Автор его русского варианта, очевидно, дьяк Ф. Курицын, оправдывал
жестокость самодержавного правителя, полагая, что только сильная власть
способна установить порядок в государстве.
Идея общерусского единства, возникнув в домонгольский
период, усилилась в тяжелые годы монголо-татарского нашествия. В ХV веке
тему национально – освободительной борьбы оттесняла литература нового
типа, отличавшаяся тематическим и стилевым разнообразием, более
органичной связью с фольклором, стремлением к психологизму.
Конец ХV века стал переломным в истории общественной мысли и
публицистики: в это время было положено начало тем спорам об обрядах и
букве, которые в ХVII столетии приведут к Расколу; появились признаки
религиозного свободомыслия, попытки рационалистической критики основных
догматов Православия; и, наконец, важнейшим вопросом общественно-
политической мысли сделался вопрос о месте церкви в государстве.
Одним из самых ярких проявлений умственной жизни
средневековья в Европе являлись ереси. В 70 – 80-х годах ХV в. в
Новгороде и Москве возникло еретическое движение, получившее название
«ересь жидовствующих». Умеренная часть движения ограничивала свою борьбу
правом на известное свободомыслие в литературе и науке, более радикальная
доходила до отрицания церковной иерархии (требование дешевой и праведной
церкви) и основных богословских догм (о троичности Бога). Некоторые идеи
еретиков (отрицание монашества и церковного землевладения) вызывали
симпатии государственной власти, видевшей в крупном церковном
землевладении источник пополнения земельных фондов казны. Несмотря на
поддержку Ивана III, церковный собор 1490 г. осудил ересь.
Идеи еретиков ХV в. нашли свое продолжение у «нестяжателей».
Учители нестяжательства (идеолог русского исихазма Нил Сорский и Вассиан
Косой (Вас.
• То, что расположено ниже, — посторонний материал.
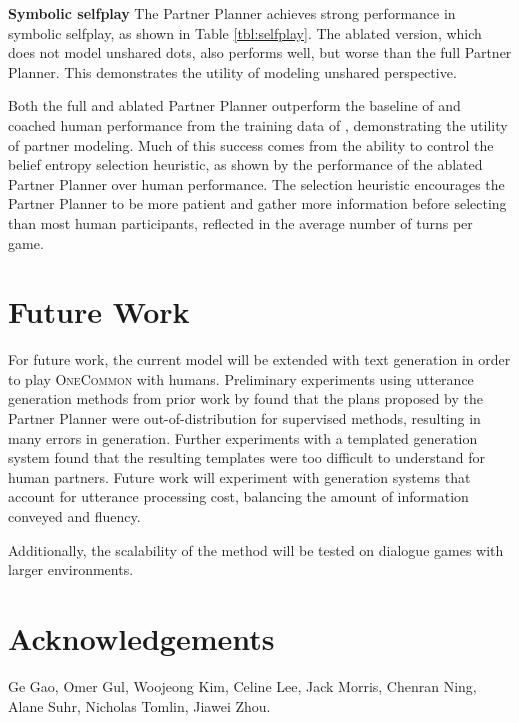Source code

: \documentclass[11pt]{article}
\begin{document}
\textbf{Symbolic selfplay}
The Partner Planner achieves strong performance in symbolic selfplay, as shown in Table \ref{tbl:selfplay}.
The ablated version, which does not model unshared dots, also performs well, but worse than the full Partner Planner.
This demonstrates the utility of modeling unshared perspective.

Both the full and ablated Partner Planner outperform the baseline of \citet{fried} and coached human performance from the training data of \citet{onecommon}, demonstrating the utility of partner modeling.
Much of this success comes from the ability to control the
belief entropy selection heuristic, as shown by the performance of the ablated Partner Planner over human performance.
The selection heuristic encourages the Partner Planner to be more patient and gather more information before selecting than most human participants,
reflected in the average number of turns per game.

\section{Future Work}
For future work, the current model will be extended with text generation in order to play \textsc{OneCommon} with humans.
Preliminary experiments using utterance generation methods from prior work by \citet{fried} found that the plans proposed by the Partner Planner were out-of-distribution for supervised methods, resulting in many errors in generation.
Further experiments with a templated generation system found that the resulting templates were too difficult to understand for human partners.
Future work will experiment with generation systems that account for utterance processing cost, balancing the amount of information conveyed and fluency.

Additionally, the scalability of the method will be tested on dialogue games with larger environments.


\section*{Acknowledgements}
Ge Gao, Omer Gul, Woojeong Kim, Celine Lee, Jack Morris, Chenran Ning, Alane Suhr, Nicholas Tomlin, Jiawei Zhou.
\end{document}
Ив. Патрикеев) высказывались за реформу монастырей для
поднятия их авторитета, призывали монахов к аскетизму и нравственному
самосовершенст-вованию, указывали на несоответствие церковной практики
принципам христианства. Идеи нестяжателей нашли поддержку у боярства,
служилого дворянства и у великого князя, но со стороны многих церковников
встретили враждебное отношение. Игумен Волоцкого монастыря Иосиф,
формулируя позицию высших иерархов, оправдывал наличие у церкви
материальных богатств, изображая церковные земли как «убежище для бедных
и разоренных крестьян». Иосиф Волоцкий развил теорию теократического
абсолютизма, согласно которой власть великого князя имеет божественное
происхождение, что не только укрепило ее авторитет, но и усилило роль
церкви в государстве. Нестяжатели же были осуждены как еретики на
церковных соборах 1503,1531 гг. Основные взгляды осифлян стали
официальным учением церкви. Неразвитость социально-экономических
отношений, отсутствие широкой социальной базы для реформаторского
движения предопределило поражение еретиков и укрепление позиций церкви.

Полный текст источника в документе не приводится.